Saved entries
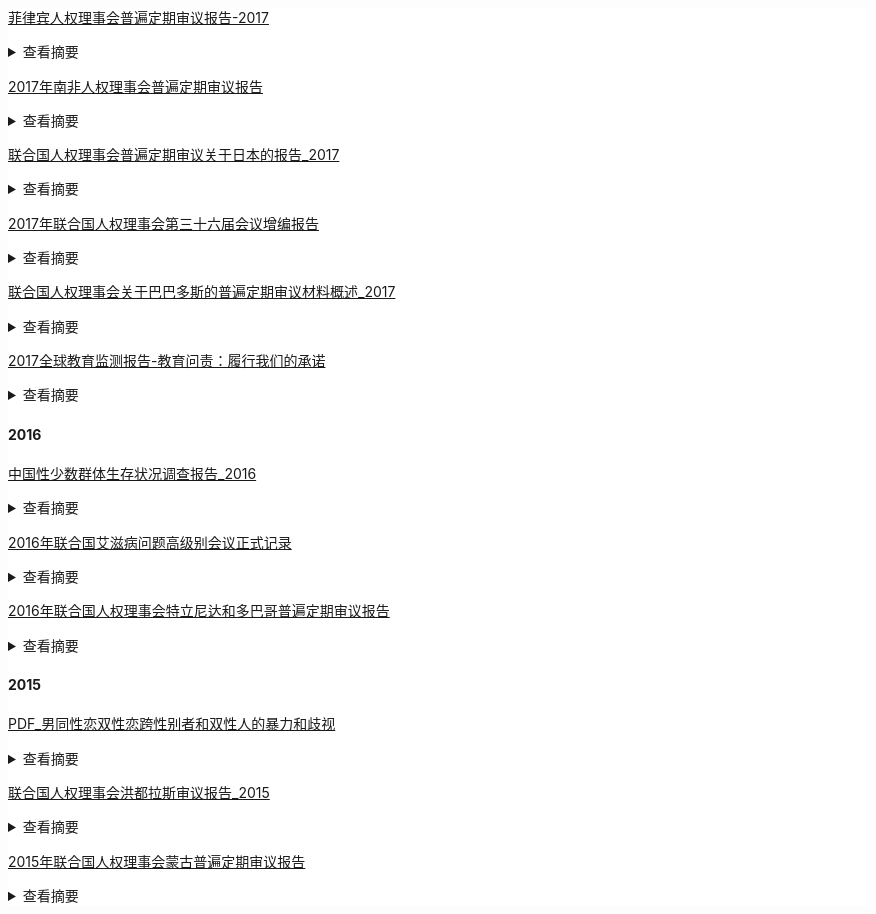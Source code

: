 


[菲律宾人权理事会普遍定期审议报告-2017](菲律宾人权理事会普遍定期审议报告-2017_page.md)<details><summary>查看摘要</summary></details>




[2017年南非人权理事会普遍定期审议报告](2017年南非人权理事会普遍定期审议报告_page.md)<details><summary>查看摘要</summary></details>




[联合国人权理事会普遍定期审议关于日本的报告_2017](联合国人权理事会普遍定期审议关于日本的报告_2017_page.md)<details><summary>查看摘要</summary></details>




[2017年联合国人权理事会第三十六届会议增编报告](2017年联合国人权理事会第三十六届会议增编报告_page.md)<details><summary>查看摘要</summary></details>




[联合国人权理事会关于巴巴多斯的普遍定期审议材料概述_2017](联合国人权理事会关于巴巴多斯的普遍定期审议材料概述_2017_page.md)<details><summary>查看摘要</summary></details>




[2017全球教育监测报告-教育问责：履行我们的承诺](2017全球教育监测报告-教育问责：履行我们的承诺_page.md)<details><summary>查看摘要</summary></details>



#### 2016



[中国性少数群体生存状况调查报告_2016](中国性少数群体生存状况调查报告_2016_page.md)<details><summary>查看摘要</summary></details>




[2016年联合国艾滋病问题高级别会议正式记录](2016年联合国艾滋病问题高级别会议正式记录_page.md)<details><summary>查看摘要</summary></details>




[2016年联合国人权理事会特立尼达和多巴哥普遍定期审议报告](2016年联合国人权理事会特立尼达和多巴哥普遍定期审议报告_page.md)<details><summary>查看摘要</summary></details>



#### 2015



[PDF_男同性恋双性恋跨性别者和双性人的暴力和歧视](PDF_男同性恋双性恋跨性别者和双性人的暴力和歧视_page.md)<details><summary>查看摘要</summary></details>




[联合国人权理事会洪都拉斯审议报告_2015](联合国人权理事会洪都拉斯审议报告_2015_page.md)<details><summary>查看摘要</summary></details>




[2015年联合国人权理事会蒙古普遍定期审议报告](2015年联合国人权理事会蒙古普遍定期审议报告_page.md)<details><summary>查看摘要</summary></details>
...
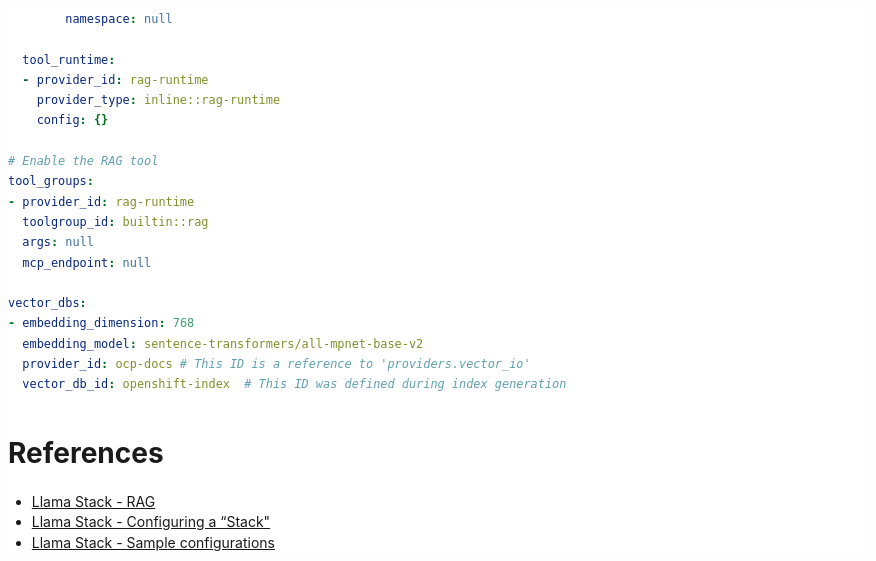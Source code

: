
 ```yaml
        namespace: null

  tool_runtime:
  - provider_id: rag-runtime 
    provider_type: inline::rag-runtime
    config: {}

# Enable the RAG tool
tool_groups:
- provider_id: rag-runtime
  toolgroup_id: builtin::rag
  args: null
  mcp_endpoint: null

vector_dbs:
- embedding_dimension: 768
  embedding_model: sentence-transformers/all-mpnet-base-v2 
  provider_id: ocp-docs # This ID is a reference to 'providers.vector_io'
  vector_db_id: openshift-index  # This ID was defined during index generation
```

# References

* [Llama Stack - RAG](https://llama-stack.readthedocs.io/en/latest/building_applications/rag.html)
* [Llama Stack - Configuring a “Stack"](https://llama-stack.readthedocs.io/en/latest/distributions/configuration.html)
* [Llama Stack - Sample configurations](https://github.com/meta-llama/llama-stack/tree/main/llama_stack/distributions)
==
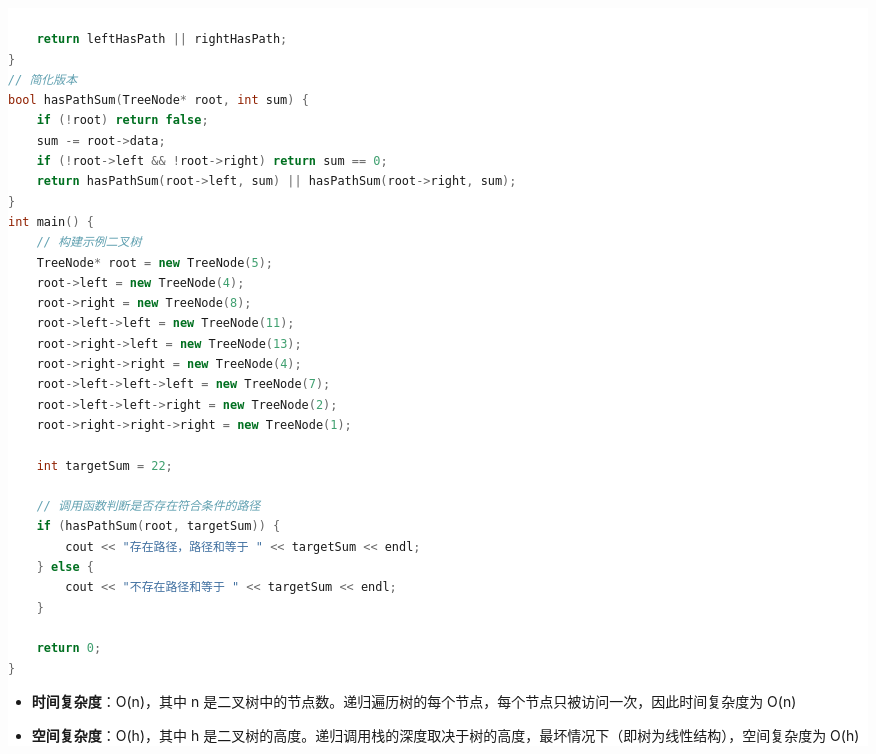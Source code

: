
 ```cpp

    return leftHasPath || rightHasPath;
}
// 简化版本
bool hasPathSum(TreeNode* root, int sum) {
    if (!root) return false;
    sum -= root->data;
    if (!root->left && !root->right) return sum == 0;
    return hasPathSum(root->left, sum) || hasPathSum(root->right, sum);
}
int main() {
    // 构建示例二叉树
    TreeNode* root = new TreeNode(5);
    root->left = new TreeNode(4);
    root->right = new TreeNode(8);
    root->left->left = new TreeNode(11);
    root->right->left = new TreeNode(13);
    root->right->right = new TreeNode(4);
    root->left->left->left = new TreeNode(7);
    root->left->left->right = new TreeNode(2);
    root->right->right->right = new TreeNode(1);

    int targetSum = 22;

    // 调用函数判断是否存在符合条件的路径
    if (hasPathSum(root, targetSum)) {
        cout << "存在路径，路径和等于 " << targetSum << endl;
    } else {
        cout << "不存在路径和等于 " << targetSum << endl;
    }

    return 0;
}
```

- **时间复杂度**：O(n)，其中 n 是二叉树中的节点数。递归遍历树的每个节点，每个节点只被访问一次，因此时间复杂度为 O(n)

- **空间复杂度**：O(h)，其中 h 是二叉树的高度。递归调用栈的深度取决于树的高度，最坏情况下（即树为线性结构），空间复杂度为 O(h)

* **Assignment**:
From the records above, print exactly the lines that run from the line with "# References" to the line with "Stack - Sample", inclusive.

* **Answer below**:
# References

* [Llama Stack - RAG](https://llama-stack.readthedocs.io/en/latest/building_applications/rag.html)
* [Llama Stack - Configuring a “Stack"](https://llama-stack.readthedocs.io/en/latest/distributions/configuration.html)
* [Llama Stack - Sample configurations](https://github.com/meta-llama/llama-stack/tree/main/llama_stack/distributions)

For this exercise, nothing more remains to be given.